### Exercise details
Please copy out the listing below in full and exactly.

### Data records

————

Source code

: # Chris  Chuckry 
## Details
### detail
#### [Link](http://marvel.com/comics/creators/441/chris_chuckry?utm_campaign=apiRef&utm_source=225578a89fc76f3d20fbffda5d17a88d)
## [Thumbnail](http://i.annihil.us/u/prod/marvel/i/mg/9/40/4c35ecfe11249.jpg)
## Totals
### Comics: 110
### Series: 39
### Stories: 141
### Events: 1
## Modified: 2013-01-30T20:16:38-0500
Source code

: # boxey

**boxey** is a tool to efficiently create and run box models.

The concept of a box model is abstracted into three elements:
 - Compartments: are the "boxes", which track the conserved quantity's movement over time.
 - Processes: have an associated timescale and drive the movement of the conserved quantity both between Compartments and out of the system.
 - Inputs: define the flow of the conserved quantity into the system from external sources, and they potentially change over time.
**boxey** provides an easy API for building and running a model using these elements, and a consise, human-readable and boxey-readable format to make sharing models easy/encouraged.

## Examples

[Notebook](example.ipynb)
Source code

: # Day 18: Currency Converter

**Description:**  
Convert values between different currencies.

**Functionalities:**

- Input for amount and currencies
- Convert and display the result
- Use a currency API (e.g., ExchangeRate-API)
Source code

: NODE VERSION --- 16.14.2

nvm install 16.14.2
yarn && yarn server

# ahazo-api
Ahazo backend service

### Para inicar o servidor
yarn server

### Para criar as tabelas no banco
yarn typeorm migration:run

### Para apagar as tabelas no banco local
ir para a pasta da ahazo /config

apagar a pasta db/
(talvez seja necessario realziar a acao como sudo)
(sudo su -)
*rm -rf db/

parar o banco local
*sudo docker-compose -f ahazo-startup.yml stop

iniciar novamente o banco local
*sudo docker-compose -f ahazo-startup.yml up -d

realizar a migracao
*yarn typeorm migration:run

————

### Response to this task
Source code

: # Chris  Chuckry 
## Details
### detail
#### [Link](http://marvel.com/comics/creators/441/chris_chuckry?utm_campaign=apiRef&utm_source=225578a89fc76f3d20fbffda5d17a88d)
## [Thumbnail](http://i.annihil.us/u/prod/marvel/i/mg/9/40/4c35ecfe11249.jpg)
## Totals
### Comics: 110
### Series: 39
### Stories: 141
### Events: 1
## Modified: 2013-01-30T20:16:38-0500
Source code

: # boxey

**boxey** is a tool to efficiently create and run box models.

The concept of a box model is abstracted into three elements:
 - Compartments: are the "boxes", which track the conserved quantity's movement over time.
 - Processes: have an associated timescale and drive the movement of the conserved quantity both between Compartments and out of the system.
 - Inputs: define the flow of the conserved quantity into the system from external sources, and they potentially change over time.
**boxey** provides an easy API for building and running a model using these elements, and a consise, human-readable and boxey-readable format to make sharing models easy/encouraged.

## Examples

[Notebook](example.ipynb)
Source code

: # Day 18: Currency Converter

**Description:**  
Convert values between different currencies.

**Functionalities:**

- Input for amount and currencies
- Convert and display the result
- Use a currency API (e.g., ExchangeRate-API)
Source code

: NODE VERSION --- 16.14.2

nvm install 16.14.2
yarn && yarn server

# ahazo-api
Ahazo backend service

### Para inicar o servidor
yarn server

### Para criar as tabelas no banco
yarn typeorm migration:run

### Para apagar as tabelas no banco local
ir para a pasta da ahazo /config

apagar a pasta db/
(talvez seja necessario realziar a acao como sudo)
(sudo su -)
*rm -rf db/

parar o banco local
*sudo docker-compose -f ahazo-startup.yml stop

iniciar novamente o banco local
*sudo docker-compose -f ahazo-startup.yml up -d

realizar a migracao
*yarn typeorm migration:run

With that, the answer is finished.